After some moments of getting a grip on his new reality, shaking away questions like why am I here and what is going to happen next, like a ringing in his ear the door from across the room beckoned for his attention. It's dark presence along the white washed walls was enough to inspire nightmarish visions of what lay beyond. Elai had always imagined there was more than meets the eye about The Home, with how the Matrons spent so much time on the other side of a locked door behind the kitchens. The children were scolded if caught trying to creep toward it while one of them unlocked it, but those that supposedly saw behind the door before it closed again only reported a dark hallway. Elai spent another long lapse of time glued to the mattress, unable to gather the courage to make a sound much less creep towards that foreboding doorway. But he finally mustered the effort and, barefoot and quiet as silk along tile, he tiptoed over the rough wood boards and the messily handwoven rug in the center of the room. He saw his hand, the doorknob was cold, dirty brass and it turned. 

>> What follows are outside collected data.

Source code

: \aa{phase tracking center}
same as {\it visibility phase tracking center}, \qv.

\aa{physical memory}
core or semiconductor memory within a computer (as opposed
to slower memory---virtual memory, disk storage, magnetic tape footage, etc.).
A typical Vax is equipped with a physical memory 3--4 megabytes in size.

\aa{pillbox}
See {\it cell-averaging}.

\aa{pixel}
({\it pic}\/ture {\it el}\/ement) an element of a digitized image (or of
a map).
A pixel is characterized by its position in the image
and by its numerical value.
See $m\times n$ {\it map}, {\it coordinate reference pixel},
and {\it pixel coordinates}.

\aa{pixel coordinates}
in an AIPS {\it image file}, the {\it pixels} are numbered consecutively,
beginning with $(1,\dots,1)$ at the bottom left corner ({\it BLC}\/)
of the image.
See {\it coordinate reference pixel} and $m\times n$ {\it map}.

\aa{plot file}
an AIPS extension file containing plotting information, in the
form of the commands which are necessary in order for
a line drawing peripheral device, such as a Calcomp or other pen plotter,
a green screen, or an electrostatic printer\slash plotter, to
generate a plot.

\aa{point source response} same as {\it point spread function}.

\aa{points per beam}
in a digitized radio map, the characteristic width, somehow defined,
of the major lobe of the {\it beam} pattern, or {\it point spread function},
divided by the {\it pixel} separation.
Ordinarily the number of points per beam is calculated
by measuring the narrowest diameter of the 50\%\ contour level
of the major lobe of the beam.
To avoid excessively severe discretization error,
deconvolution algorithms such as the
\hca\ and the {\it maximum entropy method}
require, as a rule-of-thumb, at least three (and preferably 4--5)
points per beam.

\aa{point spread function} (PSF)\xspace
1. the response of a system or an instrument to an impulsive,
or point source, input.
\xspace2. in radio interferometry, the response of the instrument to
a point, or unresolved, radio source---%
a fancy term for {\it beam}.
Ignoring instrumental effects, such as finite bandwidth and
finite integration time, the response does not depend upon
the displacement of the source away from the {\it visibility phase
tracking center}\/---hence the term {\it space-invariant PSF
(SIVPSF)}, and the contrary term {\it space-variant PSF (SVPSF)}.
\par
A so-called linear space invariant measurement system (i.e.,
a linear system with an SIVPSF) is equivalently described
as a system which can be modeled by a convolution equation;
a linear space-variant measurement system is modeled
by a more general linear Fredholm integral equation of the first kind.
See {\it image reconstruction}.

But then it stopped short. 

A cold wave of relief washed over his body. It was so much easier to be locked inside a strange room than to face whatever mystery lie beyond the door. So, with now weak legs but a lighter heart, he turned around to finally face the room with mere curiosity. He hadn't forgotten what was obviously the reason he wasn't where he normally slept, but somehow those heavy thoughts about his life and place in the world felt less important in a new place. He could feel them though, those dark, heavy thoughts, lurking at the edge of his mind. He felt them like cold fingers gripping his shoulders, right up at his neck, hard and firm like a father might lead a child to a mess they made. But the lace curtains projected watery shadows across the floor and along the opposite wall, early afternoon light giving the small little area a warm yellow glow. There was no decoration on the walls, but there was one small thin table at the foot of the bed. It was just shorter than the mattress, so he hadn't noticed it from where he sat before. The woven rug was between it and the door, an oval shape with colors and patterns messily entwined in the weaving. Over all, it was just so like the rest of the Home, simple and mostly colorless. The sheets were white, the bedposts uncarved and plain, the floor sanded smooth but unpolished. The rug and laced curtains were all that existed outside of the same white box the Matrons stuffed every Ilnathin child into. 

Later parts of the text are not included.